--- Instructions to follow ---
Without including the pictures, copy out every line below.
[[ Dataset records, beginning ]]
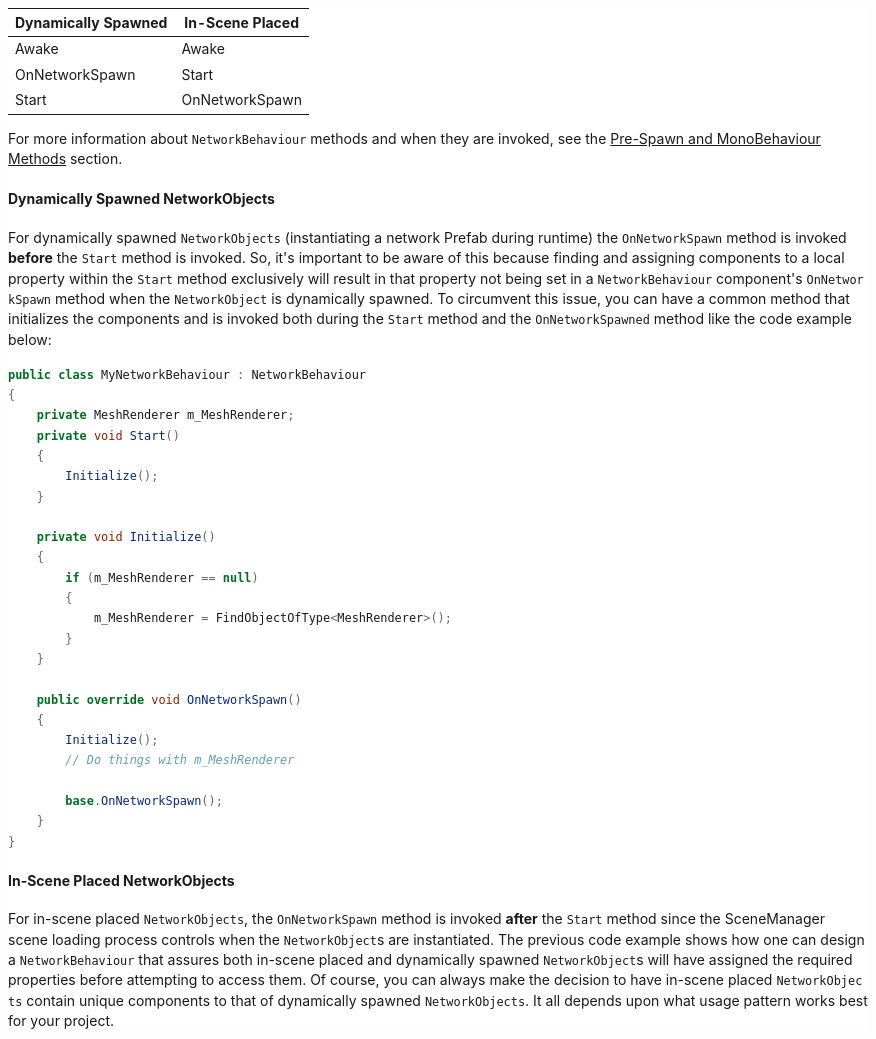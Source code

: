 Dynamically Spawned | In-Scene Placed
------------------- | ---------------
Awake               | Awake
OnNetworkSpawn      | Start
Start               | OnNetworkSpawn

For more information about `NetworkBehaviour` methods and when they are invoked, see the [Pre-Spawn and MonoBehaviour Methods](networkbehaviour.md#pre-spawn-and-monobehaviour-methods) section.

#### Dynamically Spawned NetworkObjects

For dynamically spawned `NetworkObjects` (instantiating a network Prefab during runtime) the `OnNetworkSpawn` method is invoked **before** the `Start` method is invoked.  So, it's important to be aware of this because finding and assigning components to a local property within the `Start` method exclusively will result in that property not being set in a `NetworkBehaviour` component's `OnNetworkSpawn` method when the `NetworkObject` is dynamically spawned.  To circumvent this issue, you can have a common method that initializes the components and is invoked both during the `Start` method and the `OnNetworkSpawned` method like the code example below:

```csharp
public class MyNetworkBehaviour : NetworkBehaviour
{
    private MeshRenderer m_MeshRenderer;
    private void Start()
    {
        Initialize();
    }

    private void Initialize()
    {
        if (m_MeshRenderer == null)
        {
            m_MeshRenderer = FindObjectOfType<MeshRenderer>();
        }
    }

    public override void OnNetworkSpawn()
    {
        Initialize();
        // Do things with m_MeshRenderer

        base.OnNetworkSpawn();
    }
}
```

#### In-Scene Placed NetworkObjects

For in-scene placed `NetworkObjects`, the `OnNetworkSpawn` method is invoked **after** the `Start` method since the SceneManager scene loading process controls when the `NetworkObject`s are instantiated.  The previous code example shows how one can design a `NetworkBehaviour` that assures both in-scene placed and dynamically spawned `NetworkObject`s will have assigned the required properties before attempting to access them. Of course, you can always make the decision to have in-scene placed `NetworkObjects` contain unique components to that of dynamically spawned `NetworkObjects`.  It all depends upon what usage pattern works best for your project.
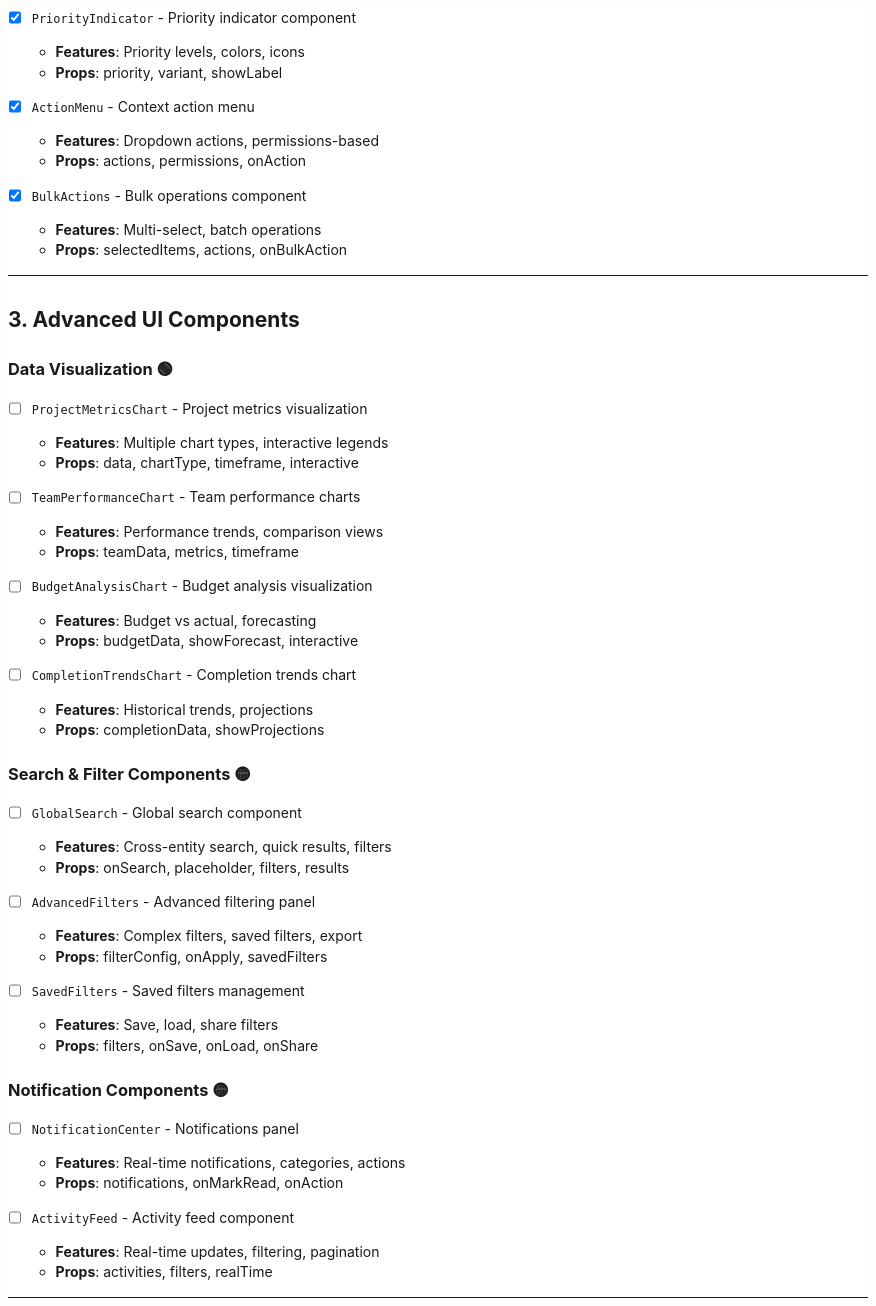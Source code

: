 - [x] `PriorityIndicator` - Priority indicator component
  - **Features**: Priority levels, colors, icons
  - **Props**: priority, variant, showLabel

- [x] `ActionMenu` - Context action menu
  - **Features**: Dropdown actions, permissions-based
  - **Props**: actions, permissions, onAction

- [x] `BulkActions` - Bulk operations component
  - **Features**: Multi-select, batch operations
  - **Props**: selectedItems, actions, onBulkAction

---

## 3. Advanced UI Components

### Data Visualization 🟢

- [ ] `ProjectMetricsChart` - Project metrics visualization
  - **Features**: Multiple chart types, interactive legends
  - **Props**: data, chartType, timeframe, interactive

- [ ] `TeamPerformanceChart` - Team performance charts
  - **Features**: Performance trends, comparison views
  - **Props**: teamData, metrics, timeframe

- [ ] `BudgetAnalysisChart` - Budget analysis visualization
  - **Features**: Budget vs actual, forecasting
  - **Props**: budgetData, showForecast, interactive

- [ ] `CompletionTrendsChart` - Completion trends chart
  - **Features**: Historical trends, projections
  - **Props**: completionData, showProjections

### Search & Filter Components 🟡

- [ ] `GlobalSearch` - Global search component
  - **Features**: Cross-entity search, quick results, filters
  - **Props**: onSearch, placeholder, filters, results

- [ ] `AdvancedFilters` - Advanced filtering panel
  - **Features**: Complex filters, saved filters, export
  - **Props**: filterConfig, onApply, savedFilters

- [ ] `SavedFilters` - Saved filters management
  - **Features**: Save, load, share filters
  - **Props**: filters, onSave, onLoad, onShare

### Notification Components 🟡

- [ ] `NotificationCenter` - Notifications panel
  - **Features**: Real-time notifications, categories, actions
  - **Props**: notifications, onMarkRead, onAction

- [ ] `ActivityFeed` - Activity feed component
  - **Features**: Real-time updates, filtering, pagination
  - **Props**: activities, filters, realTime

---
[[ Dataset records, end ]]
--- Exercise response ---
Source code

: Dynamically Spawned | In-Scene Placed
------------------- | ---------------
Awake               | Awake
OnNetworkSpawn      | Start
Start               | OnNetworkSpawn

For more information about `NetworkBehaviour` methods and when they are invoked, see the [Pre-Spawn and MonoBehaviour Methods](networkbehaviour.md#pre-spawn-and-monobehaviour-methods) section.

#### Dynamically Spawned NetworkObjects

For dynamically spawned `NetworkObjects` (instantiating a network Prefab during runtime) the `OnNetworkSpawn` method is invoked **before** the `Start` method is invoked.  So, it's important to be aware of this because finding and assigning components to a local property within the `Start` method exclusively will result in that property not being set in a `NetworkBehaviour` component's `OnNetworkSpawn` method when the `NetworkObject` is dynamically spawned.  To circumvent this issue, you can have a common method that initializes the components and is invoked both during the `Start` method and the `OnNetworkSpawned` method like the code example below:

```csharp
public class MyNetworkBehaviour : NetworkBehaviour
{
    private MeshRenderer m_MeshRenderer;
    private void Start()
    {
        Initialize();
    }

    private void Initialize()
    {
        if (m_MeshRenderer == null)
        {
            m_MeshRenderer = FindObjectOfType<MeshRenderer>();
        }
    }

    public override void OnNetworkSpawn()
    {
        Initialize();
        // Do things with m_MeshRenderer

        base.OnNetworkSpawn();
    }
}
```

#### In-Scene Placed NetworkObjects

For in-scene placed `NetworkObjects`, the `OnNetworkSpawn` method is invoked **after** the `Start` method since the SceneManager scene loading process controls when the `NetworkObject`s are instantiated.  The previous code example shows how one can design a `NetworkBehaviour` that assures both in-scene placed and dynamically spawned `NetworkObject`s will have assigned the required properties before attempting to access them. Of course, you can always make the decision to have in-scene placed `NetworkObjects` contain unique components to that of dynamically spawned `NetworkObjects`.  It all depends upon what usage pattern works best for your project.
Source code

: - [x] `PriorityIndicator` - Priority indicator component
  - **Features**: Priority levels, colors, icons
  - **Props**: priority, variant, showLabel

- [x] `ActionMenu` - Context action menu
  - **Features**: Dropdown actions, permissions-based
  - **Props**: actions, permissions, onAction

- [x] `BulkActions` - Bulk operations component
  - **Features**: Multi-select, batch operations
  - **Props**: selectedItems, actions, onBulkAction

---

## 3. Advanced UI Components

### Data Visualization 🟢

- [ ] `ProjectMetricsChart` - Project metrics visualization
  - **Features**: Multiple chart types, interactive legends
  - **Props**: data, chartType, timeframe, interactive

- [ ] `TeamPerformanceChart` - Team performance charts
  - **Features**: Performance trends, comparison views
  - **Props**: teamData, metrics, timeframe

- [ ] `BudgetAnalysisChart` - Budget analysis visualization
  - **Features**: Budget vs actual, forecasting
  - **Props**: budgetData, showForecast, interactive

- [ ] `CompletionTrendsChart` - Completion trends chart
  - **Features**: Historical trends, projections
  - **Props**: completionData, showProjections

### Search & Filter Components 🟡

- [ ] `GlobalSearch` - Global search component
  - **Features**: Cross-entity search, quick results, filters
  - **Props**: onSearch, placeholder, filters, results

- [ ] `AdvancedFilters` - Advanced filtering panel
  - **Features**: Complex filters, saved filters, export
  - **Props**: filterConfig, onApply, savedFilters

- [ ] `SavedFilters` - Saved filters management
  - **Features**: Save, load, share filters
  - **Props**: filters, onSave, onLoad, onShare

### Notification Components 🟡

- [ ] `NotificationCenter` - Notifications panel
  - **Features**: Real-time notifications, categories, actions
  - **Props**: notifications, onMarkRead, onAction

- [ ] `ActivityFeed` - Activity feed component
  - **Features**: Real-time updates, filtering, pagination
  - **Props**: activities, filters, realTime

---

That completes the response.